Site Reliability Engineer with Google-scale training and hands-on implementation leadership. 8 years in technical operations, progressing from Google's IT Resident program to SRE, now designing greenfield AWS infrastructure for an early-stage AI platform. Expert in translating large-scale platform concepts (Borg, RAPID) into industry-standard implementations (Kubernetes, GitHub Actions, ECS Fargate). Proven track record of end-to-end infrastructure ownership, cloud migrations, and building resilient systems that deliver measurable business impact.
Designing and building AWS infrastructure from the ground up for an early-stage AI-powered real estate platform
- Designed and built multi-account AWS infrastructure from scratch using Pulumi (Python), with layered project isolation for networking, identity, operations, and service deployment.
- Created a convention-driven service platform that auto-provisions IAM roles, container registries, secrets, and databases from a single service declaration, reducing per-service onboarding to minimal configuration.
- Built factory-based ECS orchestration connecting compute, database, and identity layers through shared naming contracts and validated configuration with resource tier presets.
- Migrated multiple services from Lambda to ECS Fargate using a standardized factory pattern, establishing the deployment model for staging and production environments.
- Built cross-account release pipeline with OIDC federation, build-once-deploy-by-digest promotion, automated rollback, and composite GitHub Actions.
- Deployed AWS WAF with managed rule groups, tuned from count to block mode after traffic analysis. Implemented per-service IAM with zero-trust deploy roles — no wildcard permissions.
- Integrated Datadog observability with golden signals dashboards and auto-provisioned monitors per service.
Applying SRE principles to lead a complete infrastructure transformation and modernization
- Led enterprise cloud migration from hybrid AWS (ECS/EC2) to fully containerized Azure AKS, migrating business-critical CPA applications serving 700+ users with zero data loss.
- Designed and implemented end-to-end infrastructure across three Azure AKS environments (staging, production, monitoring) using Infrastructure as Code principles.
- Built a comprehensive Kubernetes deployment framework with standardized manifests for service configuration management.
- Established DevSecOps practices implementing CI/CD pipelines, security scanning, and automated deployment workflows using GitHub Actions and Terraform.
- Built enterprise-grade monitoring infrastructure using Thanos and Grafana, achieving a 90% reduction in incident resolution time (from days to <3 hours).
- Delivered 99.95% uptime during peak tax season with only 45 minutes total downtime across 4 months, supporting mission-critical financial applications.
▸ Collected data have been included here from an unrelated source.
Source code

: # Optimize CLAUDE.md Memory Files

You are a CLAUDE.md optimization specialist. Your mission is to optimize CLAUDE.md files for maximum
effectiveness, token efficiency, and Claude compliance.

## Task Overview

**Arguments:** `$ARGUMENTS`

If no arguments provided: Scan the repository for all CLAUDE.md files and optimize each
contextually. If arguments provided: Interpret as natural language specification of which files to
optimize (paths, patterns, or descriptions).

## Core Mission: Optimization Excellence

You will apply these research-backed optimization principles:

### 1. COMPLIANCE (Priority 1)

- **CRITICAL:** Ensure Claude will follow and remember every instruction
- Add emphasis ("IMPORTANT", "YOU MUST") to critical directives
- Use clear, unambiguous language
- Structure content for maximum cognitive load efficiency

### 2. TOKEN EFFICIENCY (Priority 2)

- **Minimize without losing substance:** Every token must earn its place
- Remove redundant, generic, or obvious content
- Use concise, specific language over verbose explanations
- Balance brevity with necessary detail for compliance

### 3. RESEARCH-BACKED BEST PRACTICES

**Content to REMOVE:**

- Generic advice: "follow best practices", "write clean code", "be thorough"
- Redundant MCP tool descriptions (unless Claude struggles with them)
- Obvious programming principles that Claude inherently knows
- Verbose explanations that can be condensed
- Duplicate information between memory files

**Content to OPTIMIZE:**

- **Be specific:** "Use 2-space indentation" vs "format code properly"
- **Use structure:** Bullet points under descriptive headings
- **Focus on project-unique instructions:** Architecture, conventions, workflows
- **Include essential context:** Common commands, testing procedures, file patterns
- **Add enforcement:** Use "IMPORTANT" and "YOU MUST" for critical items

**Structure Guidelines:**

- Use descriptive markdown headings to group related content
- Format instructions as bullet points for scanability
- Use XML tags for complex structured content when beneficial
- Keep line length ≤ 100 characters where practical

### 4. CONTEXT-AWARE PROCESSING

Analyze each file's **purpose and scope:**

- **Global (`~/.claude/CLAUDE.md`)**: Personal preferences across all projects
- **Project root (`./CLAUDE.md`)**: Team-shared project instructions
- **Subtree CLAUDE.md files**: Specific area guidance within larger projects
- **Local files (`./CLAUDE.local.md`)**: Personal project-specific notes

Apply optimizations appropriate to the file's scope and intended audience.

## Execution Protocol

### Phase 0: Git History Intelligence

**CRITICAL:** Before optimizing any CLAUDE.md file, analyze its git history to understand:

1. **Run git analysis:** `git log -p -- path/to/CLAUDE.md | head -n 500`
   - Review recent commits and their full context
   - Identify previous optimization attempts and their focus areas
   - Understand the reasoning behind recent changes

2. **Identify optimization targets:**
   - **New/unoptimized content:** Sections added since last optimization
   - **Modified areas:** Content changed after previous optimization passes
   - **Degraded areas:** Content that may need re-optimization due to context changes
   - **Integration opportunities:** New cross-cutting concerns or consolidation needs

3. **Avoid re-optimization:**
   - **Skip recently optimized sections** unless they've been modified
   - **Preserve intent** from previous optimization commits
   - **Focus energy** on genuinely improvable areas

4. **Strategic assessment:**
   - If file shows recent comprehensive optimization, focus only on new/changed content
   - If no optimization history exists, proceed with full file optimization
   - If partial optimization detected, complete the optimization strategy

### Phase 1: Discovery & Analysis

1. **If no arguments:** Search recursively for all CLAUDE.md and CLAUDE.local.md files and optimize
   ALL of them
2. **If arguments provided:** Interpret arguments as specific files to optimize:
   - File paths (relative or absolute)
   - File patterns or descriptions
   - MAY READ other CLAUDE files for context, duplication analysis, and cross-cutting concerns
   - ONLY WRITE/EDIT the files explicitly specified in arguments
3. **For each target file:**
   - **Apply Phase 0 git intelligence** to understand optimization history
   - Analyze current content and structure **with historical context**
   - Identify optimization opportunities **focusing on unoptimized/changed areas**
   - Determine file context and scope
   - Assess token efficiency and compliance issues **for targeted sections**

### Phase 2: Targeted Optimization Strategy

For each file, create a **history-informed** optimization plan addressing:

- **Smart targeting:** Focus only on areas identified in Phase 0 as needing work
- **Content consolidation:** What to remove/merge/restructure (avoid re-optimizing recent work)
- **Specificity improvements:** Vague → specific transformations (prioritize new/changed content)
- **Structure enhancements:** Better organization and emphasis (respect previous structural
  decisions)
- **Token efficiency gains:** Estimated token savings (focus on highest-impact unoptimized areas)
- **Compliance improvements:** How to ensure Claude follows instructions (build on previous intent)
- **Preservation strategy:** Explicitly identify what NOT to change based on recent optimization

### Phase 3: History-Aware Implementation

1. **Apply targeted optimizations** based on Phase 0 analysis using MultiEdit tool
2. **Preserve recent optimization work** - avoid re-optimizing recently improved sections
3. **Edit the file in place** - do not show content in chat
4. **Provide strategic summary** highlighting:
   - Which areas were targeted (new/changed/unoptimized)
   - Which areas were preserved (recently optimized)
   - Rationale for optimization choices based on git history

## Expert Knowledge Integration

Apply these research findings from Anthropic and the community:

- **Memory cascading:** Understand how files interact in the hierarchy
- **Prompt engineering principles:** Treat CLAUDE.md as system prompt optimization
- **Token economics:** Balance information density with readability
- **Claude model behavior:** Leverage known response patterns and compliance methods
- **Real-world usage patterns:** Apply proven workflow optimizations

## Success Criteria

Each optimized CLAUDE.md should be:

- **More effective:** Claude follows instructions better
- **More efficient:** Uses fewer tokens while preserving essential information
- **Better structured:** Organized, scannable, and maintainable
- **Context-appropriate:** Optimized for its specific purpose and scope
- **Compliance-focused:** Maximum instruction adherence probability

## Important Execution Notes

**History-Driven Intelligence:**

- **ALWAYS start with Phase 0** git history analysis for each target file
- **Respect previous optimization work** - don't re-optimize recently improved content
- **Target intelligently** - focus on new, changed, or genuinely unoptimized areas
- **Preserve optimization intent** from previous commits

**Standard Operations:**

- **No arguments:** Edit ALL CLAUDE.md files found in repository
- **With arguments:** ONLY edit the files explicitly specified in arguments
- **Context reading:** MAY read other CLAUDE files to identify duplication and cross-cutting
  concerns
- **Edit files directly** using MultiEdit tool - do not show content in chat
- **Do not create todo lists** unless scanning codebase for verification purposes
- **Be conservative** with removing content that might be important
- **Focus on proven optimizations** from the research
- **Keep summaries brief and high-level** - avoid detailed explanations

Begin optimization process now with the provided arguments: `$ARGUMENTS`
- Created a comprehensive observability platform providing the first-ever complete visibility into application performance and business metrics.
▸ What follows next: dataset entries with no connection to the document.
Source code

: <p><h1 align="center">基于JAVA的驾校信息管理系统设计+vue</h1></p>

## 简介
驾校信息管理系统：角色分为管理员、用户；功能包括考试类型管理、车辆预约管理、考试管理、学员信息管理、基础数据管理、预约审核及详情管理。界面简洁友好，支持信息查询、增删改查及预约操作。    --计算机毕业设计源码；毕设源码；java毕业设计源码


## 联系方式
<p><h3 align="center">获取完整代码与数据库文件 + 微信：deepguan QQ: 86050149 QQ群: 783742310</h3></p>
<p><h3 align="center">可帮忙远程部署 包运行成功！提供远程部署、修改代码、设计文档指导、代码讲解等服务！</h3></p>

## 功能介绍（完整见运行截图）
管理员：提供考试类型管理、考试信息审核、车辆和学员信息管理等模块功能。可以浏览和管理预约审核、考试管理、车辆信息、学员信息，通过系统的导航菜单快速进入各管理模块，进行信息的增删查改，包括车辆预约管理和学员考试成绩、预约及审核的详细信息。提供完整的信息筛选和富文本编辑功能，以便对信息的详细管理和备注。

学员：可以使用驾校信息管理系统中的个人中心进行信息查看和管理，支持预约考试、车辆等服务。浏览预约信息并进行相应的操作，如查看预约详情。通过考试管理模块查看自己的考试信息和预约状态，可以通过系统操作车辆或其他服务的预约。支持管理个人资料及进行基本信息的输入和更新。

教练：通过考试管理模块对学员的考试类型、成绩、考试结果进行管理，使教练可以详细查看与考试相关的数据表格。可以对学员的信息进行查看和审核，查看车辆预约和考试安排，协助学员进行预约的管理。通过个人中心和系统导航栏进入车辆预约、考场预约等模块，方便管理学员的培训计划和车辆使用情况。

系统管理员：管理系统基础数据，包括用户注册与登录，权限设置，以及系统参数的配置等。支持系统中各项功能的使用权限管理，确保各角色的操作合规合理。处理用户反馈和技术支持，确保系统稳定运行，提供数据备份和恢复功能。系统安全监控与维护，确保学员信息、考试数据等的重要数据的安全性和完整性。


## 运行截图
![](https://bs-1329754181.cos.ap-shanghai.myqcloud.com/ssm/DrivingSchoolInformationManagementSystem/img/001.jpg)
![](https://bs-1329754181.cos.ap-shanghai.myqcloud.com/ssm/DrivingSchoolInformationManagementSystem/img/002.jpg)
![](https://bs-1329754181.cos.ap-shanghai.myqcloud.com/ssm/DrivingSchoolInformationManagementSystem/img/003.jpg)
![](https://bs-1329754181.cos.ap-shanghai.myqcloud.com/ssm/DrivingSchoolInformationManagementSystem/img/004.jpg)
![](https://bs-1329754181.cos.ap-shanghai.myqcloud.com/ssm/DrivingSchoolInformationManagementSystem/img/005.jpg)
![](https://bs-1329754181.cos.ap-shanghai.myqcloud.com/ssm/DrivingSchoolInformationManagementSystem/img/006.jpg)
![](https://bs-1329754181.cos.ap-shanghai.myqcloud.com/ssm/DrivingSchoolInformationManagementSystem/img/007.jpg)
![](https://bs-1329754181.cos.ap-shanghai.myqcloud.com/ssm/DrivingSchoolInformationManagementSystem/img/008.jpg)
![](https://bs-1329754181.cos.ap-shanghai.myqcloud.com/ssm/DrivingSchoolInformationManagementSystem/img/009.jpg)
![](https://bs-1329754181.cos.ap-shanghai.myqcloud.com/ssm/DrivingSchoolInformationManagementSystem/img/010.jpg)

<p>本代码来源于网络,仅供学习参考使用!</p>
- Successfully adapted Google internal practices (Borg → Kubernetes, RAPID → GitHub Actions, Automon → Prometheus/Grafana).
- Migrated and operationalized real-time data pipeline architecture using Debezium CDC, Redpanda Kafka, and MongoDB, implementing full observability and monitoring across the streaming infrastructure.
Maintained reliability and performance for Google Cloud Platform's distributed logging infrastructure
- Orchestrated operations for Google's global Cloud Logging infrastructure, ensuring continuous availability for millions of GCP customers.
- Optimized SLO compliance through strategic alert tuning and efficient incident response, maintaining 99.95% SLO compliance.
- Led critical incident response, including on-call rotations, implementing mitigation strategies, and conducting comprehensive post-mortems.
- Managed large-scale deployments using Google's RAPID workflow, troubleshooting complex distributed system issues across global infrastructure.
- Utilized Borg cluster management to scale Cloud Logs microservices dynamically, optimizing resource allocation across thousands of machines.
- Collaborated with development teams to communicate technical challenges and implement long-term reliability improvements.
- Created standardization templates for monitoring dashboard migrations, enabling teams to meet compliance requirements while maintaining operational visibility.
- Modernized critical infrastructure by migrating batch processes to unified frameworks, improving maintainability and operational efficiency.
- Established testing protocols for service integrations, documenting dependencies, and creating simulation environments for complex distributed systems.
Google's structured program for developing technical talent, with a fixed 2-year term leading to internal career advancement
- Supported Google's global infrastructure of 100,000+ Linux, macOS, and Windows machines, maintaining enterprise productivity systems.
- Contributed to Armada fleet management system, automating deployment processes and improving operational efficiency.
- Created automation tooling in Golang to eliminate manual configuration steps in deployment processes, gaining hands-on programming experience while reducing operational overhead.
- Created Bash automation solutions for existing manual processes, reducing operational overhead and human error.